Pour Jean Noël Désiré Kalwoulé, chargé de projet à la CPF, les métiers verts sont désormais un secteur émergent et stratégique au Burkina Faso. « Il était nécessaire de mettre les jeunes ruraux dont nous avons la charge au diapason des nouveaux concepts liés à l’économie verte, aux métiers verts et aux métiers verdissants », a-t-il expliqué.

Jean Noël Désiré Kalwoulé, chargé de projet à la CPF s’est réjoui de la qualité des échanges

Selon M. Kalwoulé, les appels à projets liés à l’économie verte se multiplient, ce qui exige une bonne maîtrise des concepts pour que les jeunes puissent saisir les opportunités, notamment dans l’agriculture et l’élevage qui occupent une grande partie de la population. « La formation vise donc à renforcer leurs compétences afin d’être crédibles auprès des partenaires, de plus en plus exigeants sur les initiatives vertes », a-t-il confié. Il a souligné aussi que les pratiques comme l’usage abusif de pesticides montrent l’urgence de promouvoir des entreprises respectueuses de l’environnement.

 Le chargé de projet a également interpellé les jeunes confrontés au manque d’emploi, les invitant à s’orienter vers l’entrepreneuriat vert, qui offre de nombreuses perspectives. « Que ce soit dans le traitement des déchets, la production ou la transformation, les opportunités sont réelles et les dispositifs d’accompagnement existent. La Fondation Tony Emeloudi, par exemple, soutient chaque année la création d’entreprises vertes. Au Burkina, près de 378 jeunes ont déjà bénéficié de ces subventions, pour un montant global avoisinant 480 millions de francs CFA injectés pour encourager l’entrepreneuriat vert », a-t-il précisé.

« Au niveau de la Direction générale de l’économie verte comme chez nos différents partenaires, les opportunités sont là. Il suffit que les jeunes s’y intéressent. Les perspectives sont vraiment porteuses », a-t-il conclu.
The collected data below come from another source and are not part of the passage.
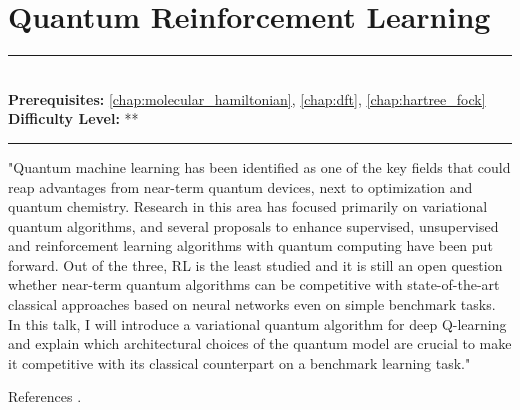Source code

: \documentclass[book.tex]{subfiles}
\begin{document}
\chapter{Quantum Reinforcement Learning}
\label{chap:quantum_rl}
\noindent\rule{11cm}{0.4pt} \\
\textbf{Prerequisites:} \autoref{chap:molecular_hamiltonian}, \autoref{chap:dft}, \autoref{chap:hartree_fock} \\
\textbf{Difficulty Level:} ** \\
\noindent\rule{11cm}{0.4pt}
\vspace{5mm}

"Quantum machine learning has been identified as one of the key fields that could reap advantages from near-term quantum devices, next to optimization and quantum chemistry. Research in this area has focused primarily on variational quantum algorithms, and several proposals to enhance supervised, unsupervised and reinforcement learning algorithms with quantum computing have been put forward. Out of the three, RL is the least studied and it is still an open question whether near-term quantum algorithms can be competitive with state-of-the-art classical approaches based on neural networks even on simple benchmark tasks. In this talk, I will introduce a variational quantum algorithm for deep Q-learning and explain which architectural choices of the quantum model are crucial to make it competitive with its classical counterpart on a benchmark learning task."

References \cite{skolik2021quantum}.
\end{document}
Une vue partielle des participants

 

Ali Tidiane Ky, est producteur agricole, il a estimé que cette session d’information est opportune, car l’économie verte constitue un enjeu d’actualité pour préserver les ressources au profit des générations futures. Selon lui, eux participants, ont pu acquérir les bases nécessaires pour élaborer un plan d’affaires, un outil indispensable pour toute activité agricole. Il a encouragé les jeunes à s’investir davantage dans l’agriculture, rappelant que devenir agriculteur dépend de préparation et de méthode, notamment grâce à une bonne planification. Il a déploré toutefois que la jeunesse soit souvent attirée par l’orpaillage en raison de gains rapides, faute de n’avoir pas été sensibilisée dès le bas âge à la valeur et aux opportunités de l’agriculture. Pour lui, si l’on initie tôt les jeunes aux métiers de la terre, ils comprendront que « la terre ne ment pas » et qu’elle peut offrir des conditions de vie durables lorsqu’on l’investit correctement.

La rencontre a rassemblé le Bureau exécutif et les commissions techniques du Collège des jeunes de la CPF, des représentants de YouthConnekt Burkina Faso, des membres de la synergie SIA ainsi que des experts du ministère en charge de l’Environnement, qui ont assuré l’animation de la session.